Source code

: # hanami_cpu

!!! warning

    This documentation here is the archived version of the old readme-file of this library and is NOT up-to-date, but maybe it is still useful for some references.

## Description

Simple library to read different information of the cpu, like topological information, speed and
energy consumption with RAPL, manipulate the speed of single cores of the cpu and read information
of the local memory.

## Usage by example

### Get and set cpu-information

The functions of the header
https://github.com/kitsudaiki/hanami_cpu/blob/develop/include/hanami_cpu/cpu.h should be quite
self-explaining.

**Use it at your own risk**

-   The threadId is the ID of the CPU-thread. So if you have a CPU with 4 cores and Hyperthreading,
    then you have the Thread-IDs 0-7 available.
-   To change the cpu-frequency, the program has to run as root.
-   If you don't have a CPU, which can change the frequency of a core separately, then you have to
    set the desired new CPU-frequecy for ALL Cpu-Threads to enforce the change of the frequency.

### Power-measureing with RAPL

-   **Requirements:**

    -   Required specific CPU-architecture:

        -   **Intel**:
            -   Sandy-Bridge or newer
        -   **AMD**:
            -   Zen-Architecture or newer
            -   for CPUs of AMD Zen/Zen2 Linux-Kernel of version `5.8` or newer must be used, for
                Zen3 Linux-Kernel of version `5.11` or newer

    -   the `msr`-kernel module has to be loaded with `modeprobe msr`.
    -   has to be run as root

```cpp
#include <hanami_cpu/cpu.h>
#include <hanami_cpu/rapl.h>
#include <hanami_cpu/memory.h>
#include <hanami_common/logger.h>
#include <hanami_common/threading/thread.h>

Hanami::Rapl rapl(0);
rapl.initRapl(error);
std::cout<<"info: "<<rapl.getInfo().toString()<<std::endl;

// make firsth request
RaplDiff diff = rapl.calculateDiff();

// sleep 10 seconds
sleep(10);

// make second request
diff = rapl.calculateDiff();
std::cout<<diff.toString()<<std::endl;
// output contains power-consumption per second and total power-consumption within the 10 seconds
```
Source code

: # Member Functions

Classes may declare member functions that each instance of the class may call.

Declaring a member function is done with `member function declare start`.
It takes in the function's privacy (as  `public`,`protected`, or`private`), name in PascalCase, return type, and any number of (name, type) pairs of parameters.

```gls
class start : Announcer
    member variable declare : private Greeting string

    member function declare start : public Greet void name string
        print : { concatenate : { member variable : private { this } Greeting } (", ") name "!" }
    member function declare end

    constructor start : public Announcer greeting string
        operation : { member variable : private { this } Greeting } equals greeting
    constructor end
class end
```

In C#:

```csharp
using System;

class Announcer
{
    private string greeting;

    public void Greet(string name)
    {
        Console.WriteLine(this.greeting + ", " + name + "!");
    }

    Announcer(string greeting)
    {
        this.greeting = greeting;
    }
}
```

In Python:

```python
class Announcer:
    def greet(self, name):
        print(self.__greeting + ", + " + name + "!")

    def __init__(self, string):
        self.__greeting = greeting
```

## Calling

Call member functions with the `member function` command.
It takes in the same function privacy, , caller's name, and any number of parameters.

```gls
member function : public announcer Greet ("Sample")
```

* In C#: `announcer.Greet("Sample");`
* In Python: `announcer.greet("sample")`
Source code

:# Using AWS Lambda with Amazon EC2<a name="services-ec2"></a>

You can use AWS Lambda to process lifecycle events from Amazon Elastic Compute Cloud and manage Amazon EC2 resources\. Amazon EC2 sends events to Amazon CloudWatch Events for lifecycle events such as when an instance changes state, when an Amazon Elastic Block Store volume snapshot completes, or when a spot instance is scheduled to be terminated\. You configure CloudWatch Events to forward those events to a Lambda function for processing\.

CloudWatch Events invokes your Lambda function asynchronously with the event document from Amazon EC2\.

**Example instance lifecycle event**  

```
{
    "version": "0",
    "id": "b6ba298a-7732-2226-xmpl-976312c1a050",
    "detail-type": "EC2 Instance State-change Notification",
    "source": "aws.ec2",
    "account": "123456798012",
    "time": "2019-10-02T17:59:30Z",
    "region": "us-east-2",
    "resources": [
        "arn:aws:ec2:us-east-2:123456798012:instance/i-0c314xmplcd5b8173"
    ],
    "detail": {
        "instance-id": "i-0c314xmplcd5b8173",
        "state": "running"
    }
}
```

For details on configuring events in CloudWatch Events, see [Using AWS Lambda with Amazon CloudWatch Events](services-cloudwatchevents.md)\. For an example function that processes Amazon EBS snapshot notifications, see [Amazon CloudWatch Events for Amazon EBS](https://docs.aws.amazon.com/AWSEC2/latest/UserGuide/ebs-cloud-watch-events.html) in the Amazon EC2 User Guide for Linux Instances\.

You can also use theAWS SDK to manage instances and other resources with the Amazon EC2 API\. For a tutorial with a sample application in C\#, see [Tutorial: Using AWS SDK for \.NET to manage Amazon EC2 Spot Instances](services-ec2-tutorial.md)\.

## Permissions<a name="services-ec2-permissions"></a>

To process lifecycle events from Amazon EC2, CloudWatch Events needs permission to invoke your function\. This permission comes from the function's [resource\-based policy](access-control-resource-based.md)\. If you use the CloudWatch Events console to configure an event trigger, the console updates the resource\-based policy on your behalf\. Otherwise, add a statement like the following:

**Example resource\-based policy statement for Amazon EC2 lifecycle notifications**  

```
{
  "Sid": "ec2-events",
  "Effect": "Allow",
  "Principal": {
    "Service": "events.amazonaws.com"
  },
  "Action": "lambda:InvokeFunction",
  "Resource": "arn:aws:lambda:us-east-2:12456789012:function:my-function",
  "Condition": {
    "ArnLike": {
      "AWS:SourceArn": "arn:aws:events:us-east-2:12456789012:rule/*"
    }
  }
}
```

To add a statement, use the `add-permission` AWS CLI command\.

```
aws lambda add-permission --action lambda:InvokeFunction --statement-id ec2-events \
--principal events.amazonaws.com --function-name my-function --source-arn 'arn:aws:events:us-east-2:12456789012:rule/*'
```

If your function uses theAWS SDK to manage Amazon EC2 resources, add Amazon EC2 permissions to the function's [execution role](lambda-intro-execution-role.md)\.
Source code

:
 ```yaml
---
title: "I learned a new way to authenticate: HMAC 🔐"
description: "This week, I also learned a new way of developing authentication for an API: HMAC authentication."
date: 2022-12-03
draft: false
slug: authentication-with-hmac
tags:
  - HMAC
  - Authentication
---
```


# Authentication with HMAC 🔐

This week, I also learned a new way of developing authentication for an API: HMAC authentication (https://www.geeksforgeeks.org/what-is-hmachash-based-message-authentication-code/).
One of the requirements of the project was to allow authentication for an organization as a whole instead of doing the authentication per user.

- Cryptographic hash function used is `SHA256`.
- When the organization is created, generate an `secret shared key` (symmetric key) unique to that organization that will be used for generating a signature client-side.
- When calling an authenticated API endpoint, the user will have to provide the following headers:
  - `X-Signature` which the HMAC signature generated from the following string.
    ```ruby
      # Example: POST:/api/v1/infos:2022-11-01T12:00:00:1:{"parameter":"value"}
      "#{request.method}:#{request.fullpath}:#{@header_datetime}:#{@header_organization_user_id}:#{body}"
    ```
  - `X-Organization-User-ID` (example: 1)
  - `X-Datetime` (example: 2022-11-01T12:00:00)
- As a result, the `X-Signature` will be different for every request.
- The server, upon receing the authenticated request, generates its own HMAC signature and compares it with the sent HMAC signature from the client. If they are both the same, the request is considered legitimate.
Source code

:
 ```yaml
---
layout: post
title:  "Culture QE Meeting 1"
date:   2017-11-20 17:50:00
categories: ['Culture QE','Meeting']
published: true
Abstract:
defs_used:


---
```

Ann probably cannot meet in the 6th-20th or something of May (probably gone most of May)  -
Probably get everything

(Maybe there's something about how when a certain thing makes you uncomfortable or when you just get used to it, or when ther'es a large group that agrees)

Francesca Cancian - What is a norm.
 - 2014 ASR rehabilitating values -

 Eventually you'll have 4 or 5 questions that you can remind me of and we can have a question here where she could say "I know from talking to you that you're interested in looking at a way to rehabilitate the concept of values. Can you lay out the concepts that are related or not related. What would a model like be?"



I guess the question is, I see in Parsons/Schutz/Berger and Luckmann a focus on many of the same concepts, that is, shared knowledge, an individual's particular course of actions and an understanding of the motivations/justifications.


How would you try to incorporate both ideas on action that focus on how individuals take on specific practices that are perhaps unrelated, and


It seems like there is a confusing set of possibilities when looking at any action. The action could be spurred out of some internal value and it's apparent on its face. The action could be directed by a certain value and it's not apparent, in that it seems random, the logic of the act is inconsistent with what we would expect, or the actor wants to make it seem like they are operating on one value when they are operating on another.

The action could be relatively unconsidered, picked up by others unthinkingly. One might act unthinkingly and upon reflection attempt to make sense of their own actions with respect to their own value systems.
== == ==
- [Assignment]
If a line in the records has the word "theAWS", copy that line.

- [Answer box]
You can also use theAWS SDK to manage instances and other resources with the Amazon EC2 API\. For a tutorial with a sample application in C\#, see [Tutorial: Using AWS SDK for \.NET to manage Amazon EC2 Spot Instances](services-ec2-tutorial.md)\.
If your function uses theAWS SDK to manage Amazon EC2 resources, add Amazon EC2 permissions to the function's [execution role](lambda-intro-execution-role.md)\.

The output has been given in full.